Kenyan soccer referee

Gilbert Cheruiyot (born 24 July 1984) is a Kenyan football assistant referee.
He has been a referee in the Kenyan Premier League since 2008 and a FIFA listed referee since 2013.

== Early life ==
Cheruiyot was born in Lembus Kiptoim ward in Mogotio Constituency, located in Baringo County.
He trained as a referee in 2006, and started out by officiating local village football tournaments, rising to the regional leagues, National Super League and eventually the Football Kenya Federation Premier League matches.

== Career ==
Cheruiyot started his career as a referee in 2008. In 2013, he joined Kenyan Premier League and in 2013, he was listed as a FIFA assistant referee.
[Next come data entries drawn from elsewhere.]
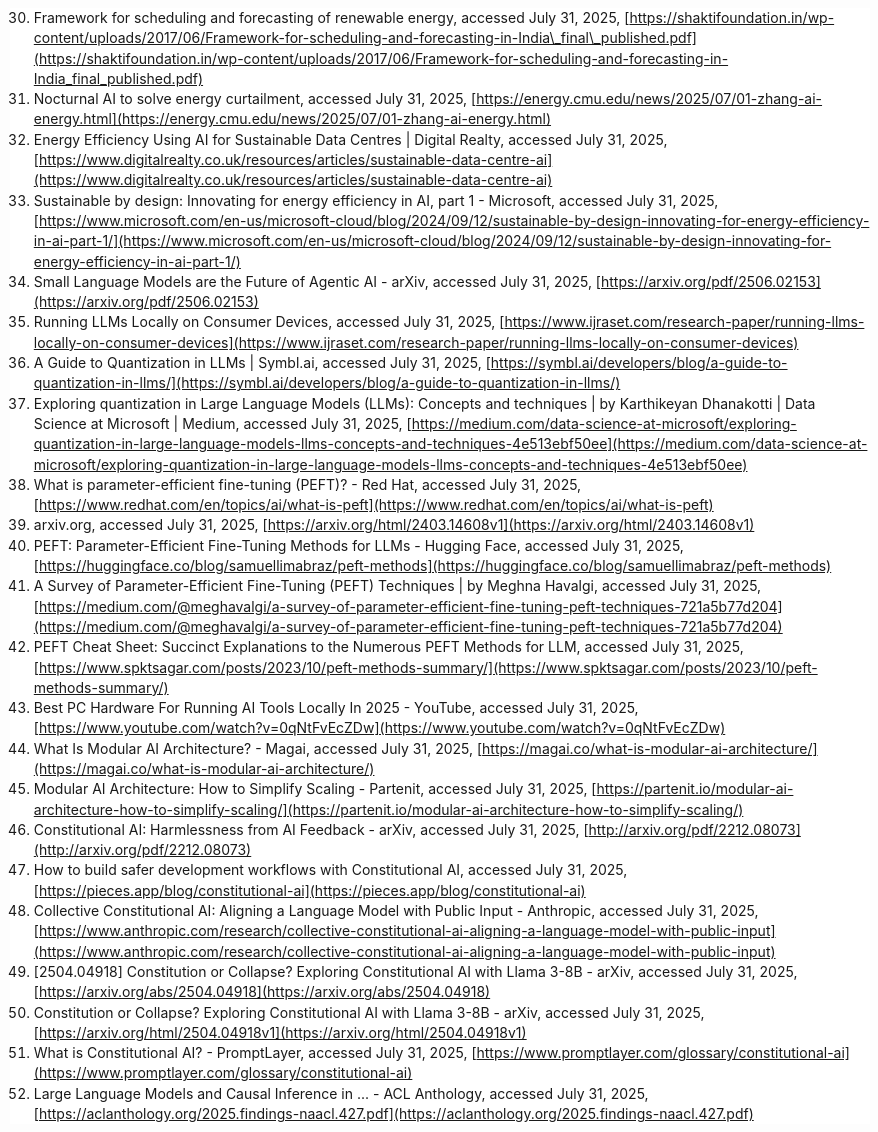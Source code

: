 30. Framework for scheduling and forecasting of renewable energy, accessed July 31, 2025, [https://shaktifoundation.in/wp-content/uploads/2017/06/Framework-for-scheduling-and-forecasting-in-India\_final\_published.pdf](https://shaktifoundation.in/wp-content/uploads/2017/06/Framework-for-scheduling-and-forecasting-in-India_final_published.pdf)  
31. Nocturnal AI to solve energy curtailment, accessed July 31, 2025, [https://energy.cmu.edu/news/2025/07/01-zhang-ai-energy.html](https://energy.cmu.edu/news/2025/07/01-zhang-ai-energy.html)  
32. Energy Efficiency Using AI for Sustainable Data Centres | Digital Realty, accessed July 31, 2025, [https://www.digitalrealty.co.uk/resources/articles/sustainable-data-centre-ai](https://www.digitalrealty.co.uk/resources/articles/sustainable-data-centre-ai)  
33. Sustainable by design: Innovating for energy efficiency in AI, part 1 \- Microsoft, accessed July 31, 2025, [https://www.microsoft.com/en-us/microsoft-cloud/blog/2024/09/12/sustainable-by-design-innovating-for-energy-efficiency-in-ai-part-1/](https://www.microsoft.com/en-us/microsoft-cloud/blog/2024/09/12/sustainable-by-design-innovating-for-energy-efficiency-in-ai-part-1/)  
34. Small Language Models are the Future of Agentic AI \- arXiv, accessed July 31, 2025, [https://arxiv.org/pdf/2506.02153](https://arxiv.org/pdf/2506.02153)  
35. Running LLMs Locally on Consumer Devices, accessed July 31, 2025, [https://www.ijraset.com/research-paper/running-llms-locally-on-consumer-devices](https://www.ijraset.com/research-paper/running-llms-locally-on-consumer-devices)  
36. A Guide to Quantization in LLMs | Symbl.ai, accessed July 31, 2025, [https://symbl.ai/developers/blog/a-guide-to-quantization-in-llms/](https://symbl.ai/developers/blog/a-guide-to-quantization-in-llms/)  
37. Exploring quantization in Large Language Models (LLMs): Concepts and techniques | by Karthikeyan Dhanakotti | Data Science at Microsoft | Medium, accessed July 31, 2025, [https://medium.com/data-science-at-microsoft/exploring-quantization-in-large-language-models-llms-concepts-and-techniques-4e513ebf50ee](https://medium.com/data-science-at-microsoft/exploring-quantization-in-large-language-models-llms-concepts-and-techniques-4e513ebf50ee)  
38. What is parameter-efficient fine-tuning (PEFT)? \- Red Hat, accessed July 31, 2025, [https://www.redhat.com/en/topics/ai/what-is-peft](https://www.redhat.com/en/topics/ai/what-is-peft)  
39. arxiv.org, accessed July 31, 2025, [https://arxiv.org/html/2403.14608v1](https://arxiv.org/html/2403.14608v1)  
40. PEFT: Parameter-Efficient Fine-Tuning Methods for LLMs \- Hugging Face, accessed July 31, 2025, [https://huggingface.co/blog/samuellimabraz/peft-methods](https://huggingface.co/blog/samuellimabraz/peft-methods)  
41. A Survey of Parameter-Efficient Fine-Tuning (PEFT) Techniques | by Meghna Havalgi, accessed July 31, 2025, [https://medium.com/@meghavalgi/a-survey-of-parameter-efficient-fine-tuning-peft-techniques-721a5b77d204](https://medium.com/@meghavalgi/a-survey-of-parameter-efficient-fine-tuning-peft-techniques-721a5b77d204)  
42. PEFT Cheat Sheet: Succinct Explanations to the Numerous PEFT Methods for LLM, accessed July 31, 2025, [https://www.spktsagar.com/posts/2023/10/peft-methods-summary/](https://www.spktsagar.com/posts/2023/10/peft-methods-summary/)  
43. Best PC Hardware For Running AI Tools Locally In 2025 \- YouTube, accessed July 31, 2025, [https://www.youtube.com/watch?v=0qNtFvEcZDw](https://www.youtube.com/watch?v=0qNtFvEcZDw)  
44. What Is Modular AI Architecture? \- Magai, accessed July 31, 2025, [https://magai.co/what-is-modular-ai-architecture/](https://magai.co/what-is-modular-ai-architecture/)  
45. Modular AI Architecture: How to Simplify Scaling \- Partenit, accessed July 31, 2025, [https://partenit.io/modular-ai-architecture-how-to-simplify-scaling/](https://partenit.io/modular-ai-architecture-how-to-simplify-scaling/)  
46. Constitutional AI: Harmlessness from AI Feedback \- arXiv, accessed July 31, 2025, [http://arxiv.org/pdf/2212.08073](http://arxiv.org/pdf/2212.08073)  
47. How to build safer development workflows with Constitutional AI, accessed July 31, 2025, [https://pieces.app/blog/constitutional-ai](https://pieces.app/blog/constitutional-ai)  
48. Collective Constitutional AI: Aligning a Language Model with Public Input \- Anthropic, accessed July 31, 2025, [https://www.anthropic.com/research/collective-constitutional-ai-aligning-a-language-model-with-public-input](https://www.anthropic.com/research/collective-constitutional-ai-aligning-a-language-model-with-public-input)  
49. \[2504.04918\] Constitution or Collapse? Exploring Constitutional AI with Llama 3-8B \- arXiv, accessed July 31, 2025, [https://arxiv.org/abs/2504.04918](https://arxiv.org/abs/2504.04918)  
50. Constitution or Collapse? Exploring Constitutional AI with Llama 3-8B \- arXiv, accessed July 31, 2025, [https://arxiv.org/html/2504.04918v1](https://arxiv.org/html/2504.04918v1)  
51. What is Constitutional AI? \- PromptLayer, accessed July 31, 2025, [https://www.promptlayer.com/glossary/constitutional-ai](https://www.promptlayer.com/glossary/constitutional-ai)  
52. Large Language Models and Causal Inference in ... \- ACL Anthology, accessed July 31, 2025, [https://aclanthology.org/2025.findings-naacl.427.pdf](https://aclanthology.org/2025.findings-naacl.427.pdf)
He has served as first and second assistant referee in various CAF and FIFA tournaments, such as the 2024, 2022 and 2026 FIFA World Cup World Cup Qualifiers, 2020 Tokyo Olympic Games, 2019, 2019 and 2023 Africa Cup of Nations, and the 2017 U-20 Africa Cup of Nations

Since 2018, Cheruiyot has officiated a number of CAF Champions League games, and was chosen as an assistant referee for the 2021 and 2023 Africa Cup of Nations held in Cameroon and Côte d'Ivoire respectively.